DIRECTIONS:
The lines below starting at the line containing "Precision: 0.7417951435630697<br/>" and ending at the line containing "## PREDICTIONS ON TEST.CSV" are to be repeated exactly, with both ends kept and nothing else added.

SUPPLIED DATA:
· · · · ·

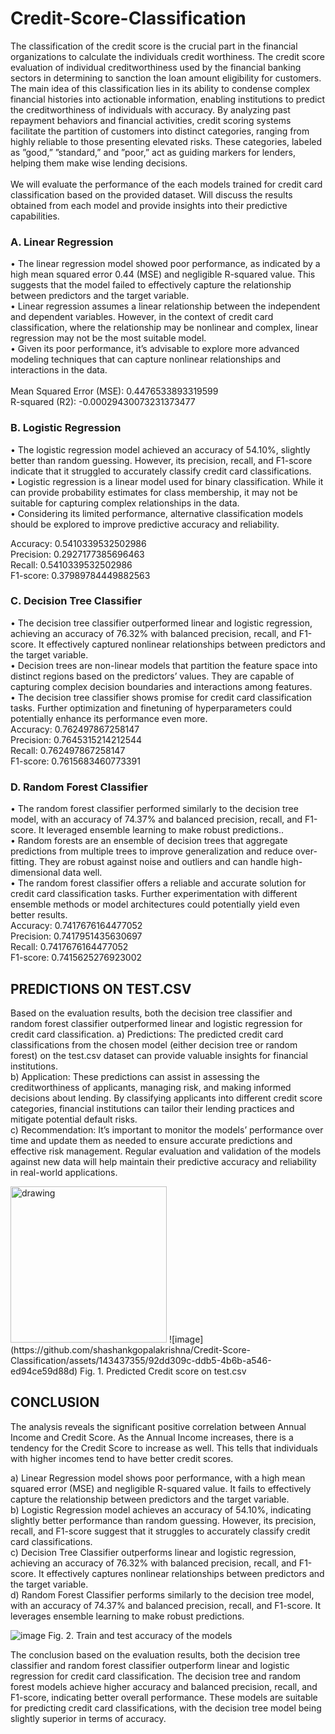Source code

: # Credit-Score-Classification

The classification of the credit score is the crucial part in the financial organizations to calculate the individuals credit worthiness. The credit score evaluation of individual creditworthiness used by the financial banking sectors in determining to sanction the loan amount eligibility for customers. The main idea of this classification lies in its ability to condense complex financial histories into actionable information, enabling institutions to predict the creditworthiness of individuals with accuracy. By analyzing past repayment behaviors and financial activities, credit scoring systems facilitate the partition of customers into distinct categories, ranging from highly reliable to those presenting elevated risks. These categories, labeled as ”good,” ”standard,” and ”poor,” act as guiding markers for lenders, helping them make wise lending decisions.<br/>
<br/>
We will evaluate the performance of the each models trained for credit card classification based on the provided dataset. Will discuss the results obtained from each model and provide insights into their predictive capabilities.<br/>

### A. Linear Regression
• The linear regression model showed poor performance, as indicated by a high mean squared error 0.44 (MSE) and negligible R-squared value. This suggests that the model failed to effectively capture the relationship between predictors and the target variable.<br/>
• Linear regression assumes a linear relationship between the independent and dependent variables. However, in the context of credit card classification, where the relationship may be nonlinear and complex, linear regression may not be the most suitable model.<br/>
• Given its poor performance, it’s advisable to explore more advanced modeling techniques that can capture nonlinear relationships and interactions in the data.<br/>
<br/>
Mean Squared Error (MSE): 0.4476533893319599<br/>
R-squared (R2): -0.00029430073231373477<br/>

### B. Logistic Regression
• The logistic regression model achieved an accuracy of 54.10%, slightly better than random guessing. However, its precision, recall, and F1-score indicate that it struggled to accurately classify credit card classifications.<br/>
• Logistic regression is a linear model used for binary classification. While it can provide probability estimates for class membership, it may not be suitable for capturing complex relationships in the data.<br/>
• Considering its limited performance, alternative classification models should be explored to improve predictive accuracy and reliability.<br/>

Accuracy: 0.5410339532502986<br/>
Precision: 0.2927177385696463<br/>
Recall: 0.5410339532502986<br/>
F1-score: 0.37989784449882563<br/>

### C. Decision Tree Classifier
• The decision tree classifier outperformed linear and logistic regression, achieving an accuracy of 76.32% with balanced precision, recall, and F1-score. It effectively captured nonlinear relationships between predictors and the target variable.<br/>
• Decision trees are non-linear models that partition the feature space into distinct regions based on the predictors’ values. They are capable of capturing complex decision boundaries and interactions among features.<br/>
• The decision tree classifier shows promise for credit card classification tasks. Further optimization and finetuning of hyperparameters could potentially enhance its performance even more.<br/>
Accuracy: 0.762497867258147<br/>
Precision: 0.7645315214212544<br/>
Recall: 0.762497867258147<br/>
F1-score: 0.7615683460773391<br/>

### D. Random Forest Classifier
• The random forest classifier performed similarly to the decision tree model, with an accuracy of 74.37% and balanced precision, recall, and F1-score. It leveraged ensemble learning to make robust predictions..<br/>
• Random forests are an ensemble of decision trees that aggregate predictions from multiple trees to improve generalization and reduce over-fitting. They are robust against
noise and outliers and can handle high-dimensional data well.<br/>
• The random forest classifier offers a reliable and accurate solution for credit card classification tasks. Further experimentation with different ensemble methods or model architectures could potentially yield even better results.<br/>
Accuracy: 0.7417676164477052<br/>
Precision: 0.7417951435630697<br/>
Recall: 0.7417676164477052<br/>
F1-score: 0.7415625276923002<br/>

## PREDICTIONS ON TEST.CSV
Based on the evaluation results, both the decision tree classifier and random forest classifier outperformed linear and logistic regression for credit card classification.
a) Predictions: The predicted credit card classifications from the chosen model (either decision tree or random forest) on the test.csv dataset can provide valuable insights for financial institutions.<br/>
b) Application: These predictions can assist in assessing the creditworthiness of applicants, managing risk, and making informed decisions about lending. By classifying applicants
into different credit score categories, financial institutions can tailor their lending practices and mitigate potential default risks.<br/>
c) Recommendation: It’s important to monitor the models’ performance over time and update them as needed to ensure accurate predictions and effective risk management. Regular evaluation and validation of the models against new data will help maintain their predictive accuracy and reliability in real-world applications.<br/>

<img src="https://github.com/shashankgopalakrishna/Credit-Score-Classification/assets/143437355/92dd309c-ddb5-4b6b-a546-ed94ce59d88d" alt="drawing" width="250"/>
![image](https://github.com/shashankgopalakrishna/Credit-Score-Classification/assets/143437355/92dd309c-ddb5-4b6b-a546-ed94ce59d88d)
Fig. 1. Predicted Credit score on test.csv

## CONCLUSION

The analysis reveals the significant positive correlation between Annual Income and Credit Score. As the Annual Income increases, there is a tendency for the Credit Score to increase as well. This tells that individuals with higher incomes tend to have better credit scores.<br/>

a) Linear Regression model shows poor performance, with a high mean squared error (MSE) and negligible R-squared value. It fails to effectively capture the relationship between
predictors and the target variable.<br/>
b) Logistic Regression model achieves an accuracy of 54.10%, indicating slightly better performance than random guessing. However, its precision, recall, and F1-score suggest that it struggles to accurately classify credit card classifications.<br/>
c) Decision Tree Classifier outperforms linear and logistic regression, achieving an accuracy of 76.32% with balanced precision, recall, and F1-score. It effectively captures nonlinear relationships between predictors and the target variable.<br/>
d) Random Forest Classifier performs similarly to the decision tree model, with an accuracy of 74.37% and balanced precision, recall, and F1-score. It leverages ensemble learning to make robust predictions.<br/>

![image](https://github.com/shashankgopalakrishna/Credit-Score-Classification/assets/143437355/10d1724e-07aa-416c-9222-74eb9cf9952e)
Fig. 2. Train and test accuracy of the models

The conclusion based on the evaluation results, both the decision tree classifier and random forest classifier outperform linear and logistic regression for credit card classification. The decision tree and random forest models achieve higher accuracy and balanced precision, recall, and F1-score, indicating better overall performance. These models are suitable for predicting credit card classifications, with the decision tree model being slightly superior in terms of accuracy.<br/>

· · · · ·

RESPONSE TO THIS TASK:
Precision: 0.7417951435630697<br/>
Recall: 0.7417676164477052<br/>
F1-score: 0.7415625276923002<br/>

## PREDICTIONS ON TEST.CSV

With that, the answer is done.